His opposition to the Keystone XL pipeline from Canada to the Gulf Coast has been so loud, in fact, that the White House has announced that its newest policy adviser to the president will recuse himself from the final decision on whether to approve the project.

Mr. Podesta is respected for his command of policy and the ways of Washington, and is well-liked on both sides of the aisle. (In fact, he teaches a Georgetown University law class each spring with federal Judge Richard Leon, a conservative who advised Dick Cheney during the Iran-Contra hearings.) He also won kudos a decade ago for helping to stabilize the Clinton White House after the president’s impeachment scandal.

But in many respects, Mr. Podesta still resembles the type of lobbying-connected insider that Mr. Obama claimed during his first run for president would be restrained from access to the White House. Mr. Podesta’s brother, Tony, runs a prominent D.C. lobbying firm. The two brothers founded the Podesta Group in 1987, but a representative said John Podesta hasn’t been associated with the firm since 1993, when he left to work in the Clinton White House.

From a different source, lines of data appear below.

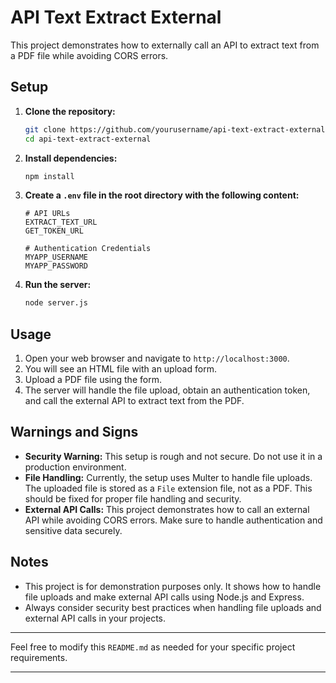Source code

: 
# API Text Extract External

This project demonstrates how to externally call an API to extract text from a PDF file while avoiding CORS errors.

## Setup

1. **Clone the repository:**
   ```bash
   git clone https://github.com/yourusername/api-text-extract-external.git
   cd api-text-extract-external
   ```

2. **Install dependencies:**
   ```bash
   npm install
   ```

3. **Create a `.env` file in the root directory with the following content:**
   ```env
   # API URLs
   EXTRACT_TEXT_URL
   GET_TOKEN_URL

   # Authentication Credentials
   MYAPP_USERNAME
   MYAPP_PASSWORD
   ```

4. **Run the server:**
   ```bash
   node server.js
   ```

## Usage

1. Open your web browser and navigate to `http://localhost:3000`.
2. You will see an HTML file with an upload form.
3. Upload a PDF file using the form.
4. The server will handle the file upload, obtain an authentication token, and call the external API to extract text from the PDF.

## Warnings and Signs

- **Security Warning:** This setup is rough and not secure. Do not use it in a production environment.
- **File Handling:** Currently, the setup uses Multer to handle file uploads. The uploaded file is stored as a `File` extension file, not as a PDF. This should be fixed for proper file handling and security.
- **External API Calls:** This project demonstrates how to call an external API while avoiding CORS errors. Make sure to handle authentication and sensitive data securely.

## Notes

- This project is for demonstration purposes only. It shows how to handle file uploads and make external API calls using Node.js and Express.
- Always consider security best practices when handling file uploads and external API calls in your projects.

---

Feel free to modify this `README.md` as needed for your specific project requirements.

---



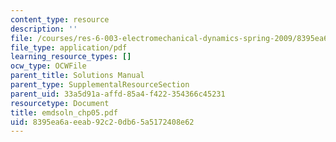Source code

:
 ```yaml
---
content_type: resource
description: ''
file: /courses/res-6-003-electromechanical-dynamics-spring-2009/8395ea6aeeab92c20db65a5172408e62_emdsoln_chp05.pdf
file_type: application/pdf
learning_resource_types: []
ocw_type: OCWFile
parent_title: Solutions Manual
parent_type: SupplementalResourceSection
parent_uid: 33a5d91a-affd-85a4-f422-354366c45231
resourcetype: Document
title: emdsoln_chp05.pdf
uid: 8395ea6a-eeab-92c2-0db6-5a5172408e62
---
```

Still John Podesta remains close to his brother, so much so that a recent Federal Election Commission donation record mistakenly listed him as a vice president of his brother’s firm.

Tony Podesta’s firm has experienced a business boom since Mr. Obama took office. According to information from the Center for Responsive Politics, the firm’s income went from more than $10 million in 2007 to almost $30 million by 2010. This year, revenue is estimated to be around $20 million.

The Podesta Group is retained by some top businesses and industries that have a lot to gain from favorable government policy, including BP PLC, Wal-Mart, Boeing and Lockheed Martin.

The Obama administration has been skirting the thin line between advising and lobbying, despite the president’s promise to keep lobbyists out of the White House.

“I’m in this race to tell the lobbyists in Washington that their days of setting the agenda are over,” Mr. Obama said at a 2007 campaign event in Nevada. “They will not work in my White House.”

Upon taking office, Mr. Obama signed an executive order forbidding lobbyists from working in the executive branch and restructuring revolving-door and gift policies. It took watchdogs less than three months to cry foul.

The fact-checking website Politifact.com said the administration has made extensive use of waivers allowing former lobbyists to serve.

“The waivers are granted by the Obama administration itself, and are little more than the administration saying a former lobbyist is OK,” the website said. “For a candidate who pledged to conduct business out in the open, there is little transparency about when a waiver is required.”